There was a war, but I must have won.
Please take me with you.
  • Some sort of nuclear bomb (as sung about on the Universal Migrator album) is used at the end of Ayreon's "01011001", given the lines like "Washed away by deadly gamma waves" and "All the world's a blazing funeral pyre." And, well, that everyone on Earth is dead afterward. Presumably, the "gamma waves" line is there simply because of the Rule of Cool.

    Tabletop Games 
  • Exalted:
    • Creation was almost reduced to formless chaos as a result of The Great Contagion, followed by the Balorian Crusade.
    • The Dragon Kings are an even more drastic example. Due to their perfect reincarnation (meaning that every Dragon King regains perfect memories of their previous incarnations after a few decades, tied to their basic mental development), their population was fixed at 150 million.
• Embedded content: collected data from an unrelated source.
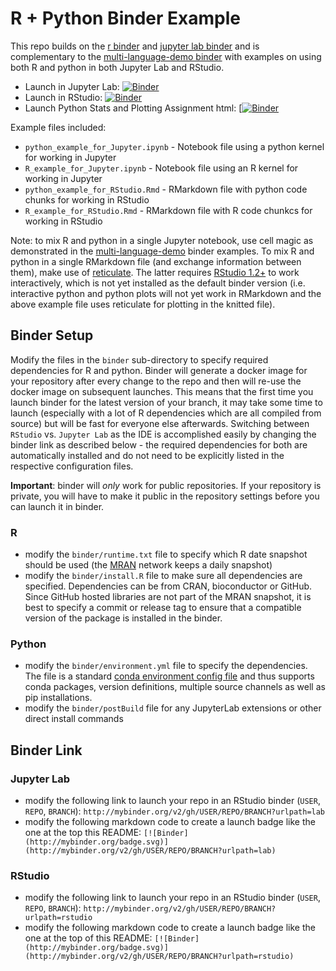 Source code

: # R + Python Binder Example

This repo builds on the [r binder](https://github.com/binder-examples/r) and [jupyter lab binder](https://github.com/binder-examples/jupyterlab) and is complementary to the [multi-language-demo binder](https://github.com/binder-examples/multi-language-demo) with examples on using both R and python in both Jupyter Lab and RStudio.

 - Launch in Jupyter Lab: [![Binder](http://mybinder.org/badge.svg)](http://mybinder.org/v2/gh/cdivoky1/Python_Stats_and_Plotting/master?urlpath=lab)
 - Launch in RStudio: [![Binder](http://mybinder.org/badge.svg)](http://mybinder.org/v2/gh/cdivoky1/Python_Stats_and_Plotting/master?urlpath=rstudio)
 - Launch Python Stats and Plotting Assignment html: [[![Binder](https://mybinder.org/badge_logo.svg)](https://mybinder.org/v2/gh/cdivoky1/Jupyter-First-Application_python.git/HEAD?labpath=assignment_python_stats.html)

Example files included:

 - `python_example_for_Jupyter.ipynb` - Notebook file using a python kernel for working in Jupyter
 - `R_example_for_Jupyter.ipynb` - Notebook file using an R kernel for working in Jupyter
 - `python_example_for_RStudio.Rmd` - RMarkdown file with python code chunks for working in RStudio
 - `R_example_for_RStudio.Rmd` - RMarkdown file with R code chunkcs for working in RStudio

Note: to mix R and python in a single Jupyter notebook, use cell magic as demonstrated in the [multi-language-demo](https://github.com/binder-examples/multi-language-demo) binder examples. To mix R and python in a single RMarkdown file (and exchange information between them), make use of [reticulate](https://rstudio.github.io/reticulate/). The latter requires [RStudio 1.2+](https://www.rstudio.com/products/rstudio/download/preview/) to work interactively, which is not yet installed as the default binder version (i.e. interactive python and python plots will not yet work in RMarkdown and the above example file uses reticulate for plotting in the knitted file).

## Binder Setup

Modify the files in the `binder` sub-directory to specify required dependencies for R and python. Binder will generate a docker image for your repository after every change to the repo and then will re-use the docker image on subsequent launches. This means that the first time you launch binder for the latest version of your branch, it may take some time to launch (especially with a lot of R dependencies which are all compiled from source) but will be fast for everyone else afterwards. Switching between `RStudio` vs. `Jupyter Lab` as the IDE is accomplished easily by changing the binder link as described below - the required dependencies for both are automatically installed and do not need to be explicitly listed in the respective configuration files.

**Important**: binder will *only* work for public repositories. If your repository is private, you will have to make it public in the repository settings before you can launch it in binder.

### R
 - modify the `binder/runtime.txt` file to specify which R date snapshot should be used (the [MRAN](https://mran.microsoft.com/documents/rro/reproducibility) network keeps a daily snapshot)
 - modify the `binder/install.R` file to make sure all dependencies are specified. Dependencies can be from CRAN, bioconductor or GitHub. Since GitHub hosted libraries are not part of the MRAN snapshot, it is best to specify a commit or release tag to ensure that a compatible version of the package is installed in the binder.

### Python

 - modify the `binder/environment.yml` file to specify the dependencies. The file is a standard [conda environment config file](https://conda.io/docs/user-guide/tasks/manage-environments.html#create-env-file-manually) and thus supports conda packages, version definitions, multiple source channels as well as pip installations.
 - modify the `binder/postBuild` file for any JupyterLab extensions or other direct install commands

## Binder Link

### Jupyter Lab

 - modify the following link to launch your repo in an RStudio binder (`USER`, `REPO`, `BRANCH`): `http://mybinder.org/v2/gh/USER/REPO/BRANCH?urlpath=lab`
 - modify the following markdown code to create a launch badge like the one at the top this README: `[![Binder](http://mybinder.org/badge.svg)](http://mybinder.org/v2/gh/USER/REPO/BRANCH?urlpath=lab)`

### RStudio

 - modify the following link to launch your repo in an RStudio binder (`USER`, `REPO`, `BRANCH`): `http://mybinder.org/v2/gh/USER/REPO/BRANCH?urlpath=rstudio`
 - modify the following markdown code to create a launch badge like the one at the top of this README: `[![Binder](http://mybinder.org/badge.svg)](http://mybinder.org/v2/gh/USER/REPO/BRANCH?urlpath=rstudio)`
During the Primordial War, enormous numbers were destroyed right down to the soul, reducing them to 30 million. The Wyld incursions caused by the Balorian Crusade whittled this down to a mere 4 million. This means that not only is repopulation impossible, but that many Dragon Kings wind up not reclaiming past life memories (since these will inevitably include vast numbers of people who simply aren't around anymore to a psychology which was never really designed to handle bereavement).
  • The Chi Bomb, or C-Bomb from Feng Shui 2, which was created by the Jammers in order to wipe out every Feng Shui site in existence so that humanity and other species could live free of the "tyranny" of chi, instead wiped out every Feng Shui site in the Future juncture — along with ninety-seven percent of the world's population in that juncture, as well as everyone else who was attuned to a feng shui site controlled by the Architects of the Flesh, who were all reduced to cellular powder. The bomb also had the effect of messing with the chi of many of the survivors, turning them into mutants.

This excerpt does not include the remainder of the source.